• [AIM OF THE TASK]: Repeat each entry in the data, exactly.

======== EXTRACTED ENTRIES ========

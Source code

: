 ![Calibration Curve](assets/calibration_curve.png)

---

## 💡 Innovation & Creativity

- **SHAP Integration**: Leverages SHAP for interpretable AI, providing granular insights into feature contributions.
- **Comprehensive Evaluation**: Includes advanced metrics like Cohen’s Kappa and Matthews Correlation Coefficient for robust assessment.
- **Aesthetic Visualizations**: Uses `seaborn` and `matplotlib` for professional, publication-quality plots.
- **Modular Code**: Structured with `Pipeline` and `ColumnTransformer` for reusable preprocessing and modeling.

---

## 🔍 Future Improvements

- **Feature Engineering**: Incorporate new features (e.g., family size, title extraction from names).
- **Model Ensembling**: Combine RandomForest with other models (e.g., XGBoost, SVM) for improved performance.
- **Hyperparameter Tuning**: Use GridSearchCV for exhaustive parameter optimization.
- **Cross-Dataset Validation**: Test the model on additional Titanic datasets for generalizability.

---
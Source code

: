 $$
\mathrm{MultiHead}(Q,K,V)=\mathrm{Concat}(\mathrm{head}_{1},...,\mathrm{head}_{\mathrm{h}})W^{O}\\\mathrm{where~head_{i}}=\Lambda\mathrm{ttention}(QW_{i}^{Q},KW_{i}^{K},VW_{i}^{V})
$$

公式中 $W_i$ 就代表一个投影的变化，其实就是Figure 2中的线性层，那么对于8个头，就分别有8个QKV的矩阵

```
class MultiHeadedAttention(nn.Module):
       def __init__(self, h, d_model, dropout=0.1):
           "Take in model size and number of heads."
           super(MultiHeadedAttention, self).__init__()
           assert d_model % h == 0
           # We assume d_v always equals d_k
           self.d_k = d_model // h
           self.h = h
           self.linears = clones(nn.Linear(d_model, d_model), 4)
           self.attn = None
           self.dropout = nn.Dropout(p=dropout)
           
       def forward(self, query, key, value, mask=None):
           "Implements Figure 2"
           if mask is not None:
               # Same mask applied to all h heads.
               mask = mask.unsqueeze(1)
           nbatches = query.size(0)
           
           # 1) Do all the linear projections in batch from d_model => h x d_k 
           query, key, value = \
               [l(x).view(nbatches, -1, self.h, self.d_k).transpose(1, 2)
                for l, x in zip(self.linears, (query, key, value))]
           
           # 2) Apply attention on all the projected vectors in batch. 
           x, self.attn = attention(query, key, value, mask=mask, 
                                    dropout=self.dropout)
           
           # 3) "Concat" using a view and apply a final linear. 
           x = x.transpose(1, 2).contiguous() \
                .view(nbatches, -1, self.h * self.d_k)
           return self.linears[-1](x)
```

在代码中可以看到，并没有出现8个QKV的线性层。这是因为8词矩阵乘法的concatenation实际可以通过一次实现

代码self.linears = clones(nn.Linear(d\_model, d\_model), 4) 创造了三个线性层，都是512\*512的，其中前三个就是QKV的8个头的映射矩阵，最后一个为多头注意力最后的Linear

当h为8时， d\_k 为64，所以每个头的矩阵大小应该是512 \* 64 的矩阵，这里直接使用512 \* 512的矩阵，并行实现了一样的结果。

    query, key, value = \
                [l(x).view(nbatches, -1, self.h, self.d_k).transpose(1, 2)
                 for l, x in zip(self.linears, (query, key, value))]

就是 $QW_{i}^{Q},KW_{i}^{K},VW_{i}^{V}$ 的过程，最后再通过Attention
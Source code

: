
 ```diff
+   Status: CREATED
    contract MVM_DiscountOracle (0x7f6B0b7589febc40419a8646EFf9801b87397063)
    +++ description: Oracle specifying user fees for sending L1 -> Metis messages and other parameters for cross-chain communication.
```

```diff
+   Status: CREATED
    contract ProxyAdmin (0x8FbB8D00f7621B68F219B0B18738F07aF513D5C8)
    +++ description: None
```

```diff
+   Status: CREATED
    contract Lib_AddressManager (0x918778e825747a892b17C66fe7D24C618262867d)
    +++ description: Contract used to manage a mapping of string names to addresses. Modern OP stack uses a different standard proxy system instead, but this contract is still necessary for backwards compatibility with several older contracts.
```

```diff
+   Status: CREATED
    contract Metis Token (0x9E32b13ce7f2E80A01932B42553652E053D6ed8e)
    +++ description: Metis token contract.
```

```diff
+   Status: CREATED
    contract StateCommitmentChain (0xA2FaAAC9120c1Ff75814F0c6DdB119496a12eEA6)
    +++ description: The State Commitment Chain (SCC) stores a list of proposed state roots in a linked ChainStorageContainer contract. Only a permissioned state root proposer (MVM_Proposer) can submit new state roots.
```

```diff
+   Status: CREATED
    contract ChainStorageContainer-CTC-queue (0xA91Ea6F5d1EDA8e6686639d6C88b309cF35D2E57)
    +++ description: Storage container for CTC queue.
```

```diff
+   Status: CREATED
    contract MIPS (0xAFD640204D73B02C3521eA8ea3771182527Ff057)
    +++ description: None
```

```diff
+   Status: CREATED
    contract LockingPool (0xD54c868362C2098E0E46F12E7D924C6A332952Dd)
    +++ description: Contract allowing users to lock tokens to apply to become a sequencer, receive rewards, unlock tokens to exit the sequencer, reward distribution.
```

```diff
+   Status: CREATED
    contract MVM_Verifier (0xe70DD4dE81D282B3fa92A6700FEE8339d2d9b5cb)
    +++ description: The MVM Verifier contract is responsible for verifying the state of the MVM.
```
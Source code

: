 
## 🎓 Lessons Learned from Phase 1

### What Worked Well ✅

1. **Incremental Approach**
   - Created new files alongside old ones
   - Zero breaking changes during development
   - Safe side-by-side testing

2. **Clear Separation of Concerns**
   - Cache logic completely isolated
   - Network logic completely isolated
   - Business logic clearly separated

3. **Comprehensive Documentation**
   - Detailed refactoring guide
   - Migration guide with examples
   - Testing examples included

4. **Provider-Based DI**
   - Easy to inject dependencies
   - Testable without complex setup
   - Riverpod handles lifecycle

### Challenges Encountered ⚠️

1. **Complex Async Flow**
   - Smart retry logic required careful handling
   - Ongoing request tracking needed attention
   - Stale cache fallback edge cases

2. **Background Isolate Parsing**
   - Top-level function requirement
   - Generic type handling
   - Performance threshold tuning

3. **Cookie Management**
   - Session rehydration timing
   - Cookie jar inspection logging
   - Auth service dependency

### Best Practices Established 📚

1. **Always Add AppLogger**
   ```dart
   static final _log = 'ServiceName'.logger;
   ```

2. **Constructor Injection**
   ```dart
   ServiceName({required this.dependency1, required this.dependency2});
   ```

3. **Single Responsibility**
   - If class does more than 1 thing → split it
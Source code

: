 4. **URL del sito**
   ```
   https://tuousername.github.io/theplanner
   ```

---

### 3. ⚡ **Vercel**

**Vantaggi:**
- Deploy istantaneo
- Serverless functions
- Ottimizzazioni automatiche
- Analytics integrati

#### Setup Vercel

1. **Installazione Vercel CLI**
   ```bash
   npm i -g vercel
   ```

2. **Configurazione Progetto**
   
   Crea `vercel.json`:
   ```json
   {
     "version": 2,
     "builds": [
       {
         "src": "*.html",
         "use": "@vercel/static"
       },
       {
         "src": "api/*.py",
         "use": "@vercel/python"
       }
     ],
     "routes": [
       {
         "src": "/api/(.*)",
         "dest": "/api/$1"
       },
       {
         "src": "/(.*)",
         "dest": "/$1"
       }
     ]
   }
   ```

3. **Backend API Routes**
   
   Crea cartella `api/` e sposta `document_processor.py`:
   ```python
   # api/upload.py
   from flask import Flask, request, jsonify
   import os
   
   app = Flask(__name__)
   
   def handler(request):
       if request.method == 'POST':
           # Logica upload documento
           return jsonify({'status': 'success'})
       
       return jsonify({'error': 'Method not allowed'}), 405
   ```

========

• [EXERCISE SOLUTION]:
Source code

: ![Calibration Curve](assets/calibration_curve.png)

---

## 💡 Innovation & Creativity

- **SHAP Integration**: Leverages SHAP for interpretable AI, providing granular insights into feature contributions.
- **Comprehensive Evaluation**: Includes advanced metrics like Cohen’s Kappa and Matthews Correlation Coefficient for robust assessment.
- **Aesthetic Visualizations**: Uses `seaborn` and `matplotlib` for professional, publication-quality plots.
- **Modular Code**: Structured with `Pipeline` and `ColumnTransformer` for reusable preprocessing and modeling.

---

## 🔍 Future Improvements

- **Feature Engineering**: Incorporate new features (e.g., family size, title extraction from names).
- **Model Ensembling**: Combine RandomForest with other models (e.g., XGBoost, SVM) for improved performance.
- **Hyperparameter Tuning**: Use GridSearchCV for exhaustive parameter optimization.
- **Cross-Dataset Validation**: Test the model on additional Titanic datasets for generalizability.

---
Source code

: $$
\mathrm{MultiHead}(Q,K,V)=\mathrm{Concat}(\mathrm{head}_{1},...,\mathrm{head}_{\mathrm{h}})W^{O}\\\mathrm{where~head_{i}}=\Lambda\mathrm{ttention}(QW_{i}^{Q},KW_{i}^{K},VW_{i}^{V})
$$

公式中 $W_i$ 就代表一个投影的变化，其实就是Figure 2中的线性层，那么对于8个头，就分别有8个QKV的矩阵

```
class MultiHeadedAttention(nn.Module):
       def __init__(self, h, d_model, dropout=0.1):
           "Take in model size and number of heads."
           super(MultiHeadedAttention, self).__init__()
           assert d_model % h == 0
           # We assume d_v always equals d_k
           self.d_k = d_model // h
           self.h = h
           self.linears = clones(nn.Linear(d_model, d_model), 4)
           self.attn = None
           self.dropout = nn.Dropout(p=dropout)
           
       def forward(self, query, key, value, mask=None):
           "Implements Figure 2"
           if mask is not None:
               # Same mask applied to all h heads.
               mask = mask.unsqueeze(1)
           nbatches = query.size(0)
           
           # 1) Do all the linear projections in batch from d_model => h x d_k 
           query, key, value = \
               [l(x).view(nbatches, -1, self.h, self.d_k).transpose(1, 2)
                for l, x in zip(self.linears, (query, key, value))]
           
           # 2) Apply attention on all the projected vectors in batch. 
           x, self.attn = attention(query, key, value, mask=mask, 
                                    dropout=self.dropout)
           
           # 3) "Concat" using a view and apply a final linear. 
           x = x.transpose(1, 2).contiguous() \
                .view(nbatches, -1, self.h * self.d_k)
           return self.linears[-1](x)
```

在代码中可以看到，并没有出现8个QKV的线性层。这是因为8词矩阵乘法的concatenation实际可以通过一次实现

代码self.linears = clones(nn.Linear(d\_model, d\_model), 4) 创造了三个线性层，都是512\*512的，其中前三个就是QKV的8个头的映射矩阵，最后一个为多头注意力最后的Linear

当h为8时， d\_k 为64，所以每个头的矩阵大小应该是512 \* 64 的矩阵，这里直接使用512 \* 512的矩阵，并行实现了一样的结果。

    query, key, value = \
                [l(x).view(nbatches, -1, self.h, self.d_k).transpose(1, 2)
                 for l, x in zip(self.linears, (query, key, value))]

就是 $QW_{i}^{Q},KW_{i}^{K},VW_{i}^{V}$ 的过程，最后再通过Attention
Source code

:
 ```diff
+   Status: CREATED
    contract MVM_DiscountOracle (0x7f6B0b7589febc40419a8646EFf9801b87397063)
    +++ description: Oracle specifying user fees for sending L1 -> Metis messages and other parameters for cross-chain communication.
```

```diff
+   Status: CREATED
    contract ProxyAdmin (0x8FbB8D00f7621B68F219B0B18738F07aF513D5C8)
    +++ description: None
```

```diff
+   Status: CREATED
    contract Lib_AddressManager (0x918778e825747a892b17C66fe7D24C618262867d)
    +++ description: Contract used to manage a mapping of string names to addresses. Modern OP stack uses a different standard proxy system instead, but this contract is still necessary for backwards compatibility with several older contracts.
```

```diff
+   Status: CREATED
    contract Metis Token (0x9E32b13ce7f2E80A01932B42553652E053D6ed8e)
    +++ description: Metis token contract.
```

```diff
+   Status: CREATED
    contract StateCommitmentChain (0xA2FaAAC9120c1Ff75814F0c6DdB119496a12eEA6)
    +++ description: The State Commitment Chain (SCC) stores a list of proposed state roots in a linked ChainStorageContainer contract. Only a permissioned state root proposer (MVM_Proposer) can submit new state roots.
```

```diff
+   Status: CREATED
    contract ChainStorageContainer-CTC-queue (0xA91Ea6F5d1EDA8e6686639d6C88b309cF35D2E57)
    +++ description: Storage container for CTC queue.
```

```diff
+   Status: CREATED
    contract MIPS (0xAFD640204D73B02C3521eA8ea3771182527Ff057)
    +++ description: None
```

```diff
+   Status: CREATED
    contract LockingPool (0xD54c868362C2098E0E46F12E7D924C6A332952Dd)
    +++ description: Contract allowing users to lock tokens to apply to become a sequencer, receive rewards, unlock tokens to exit the sequencer, reward distribution.
```

```diff
+   Status: CREATED
    contract MVM_Verifier (0xe70DD4dE81D282B3fa92A6700FEE8339d2d9b5cb)
    +++ description: The MVM Verifier contract is responsible for verifying the state of the MVM.
```
Source code

: 
## 🎓 Lessons Learned from Phase 1

### What Worked Well ✅

1. **Incremental Approach**
   - Created new files alongside old ones
   - Zero breaking changes during development
   - Safe side-by-side testing

2. **Clear Separation of Concerns**
   - Cache logic completely isolated
   - Network logic completely isolated
   - Business logic clearly separated

3. **Comprehensive Documentation**
   - Detailed refactoring guide
   - Migration guide with examples
   - Testing examples included

4. **Provider-Based DI**
   - Easy to inject dependencies
   - Testable without complex setup
   - Riverpod handles lifecycle

### Challenges Encountered ⚠️

1. **Complex Async Flow**
   - Smart retry logic required careful handling
   - Ongoing request tracking needed attention
   - Stale cache fallback edge cases

2. **Background Isolate Parsing**
   - Top-level function requirement
   - Generic type handling
   - Performance threshold tuning

3. **Cookie Management**
   - Session rehydration timing
   - Cookie jar inspection logging
   - Auth service dependency

### Best Practices Established 📚

1. **Always Add AppLogger**
   ```dart
   static final _log = 'ServiceName'.logger;
   ```

2. **Constructor Injection**
   ```dart
   ServiceName({required this.dependency1, required this.dependency2});
   ```

3. **Single Responsibility**
   - If class does more than 1 thing → split it
Source code

: 4. **URL del sito**
   ```
   https://tuousername.github.io/theplanner
   ```

---

### 3. ⚡ **Vercel**

**Vantaggi:**
- Deploy istantaneo
- Serverless functions
- Ottimizzazioni automatiche
- Analytics integrati

#### Setup Vercel

1. **Installazione Vercel CLI**
   ```bash
   npm i -g vercel
   ```

2. **Configurazione Progetto**
   
   Crea `vercel.json`:
   ```json
   {
     "version": 2,
     "builds": [
       {
         "src": "*.html",
         "use": "@vercel/static"
       },
       {
         "src": "api/*.py",
         "use": "@vercel/python"
       }
     ],
     "routes": [
       {
         "src": "/api/(.*)",
         "dest": "/api/$1"
       },
       {
         "src": "/(.*)",
         "dest": "/$1"
       }
     ]
   }
   ```

3. **Backend API Routes**
   
   Crea cartella `api/` e sposta `document_processor.py`:
   ```python
   # api/upload.py
   from flask import Flask, request, jsonify
   import os
   
   app = Flask(__name__)
   
   def handler(request):
       if request.method == 'POST':
           # Logica upload documento
           return jsonify({'status': 'success'})
       
       return jsonify({'error': 'Method not allowed'}), 405
   ```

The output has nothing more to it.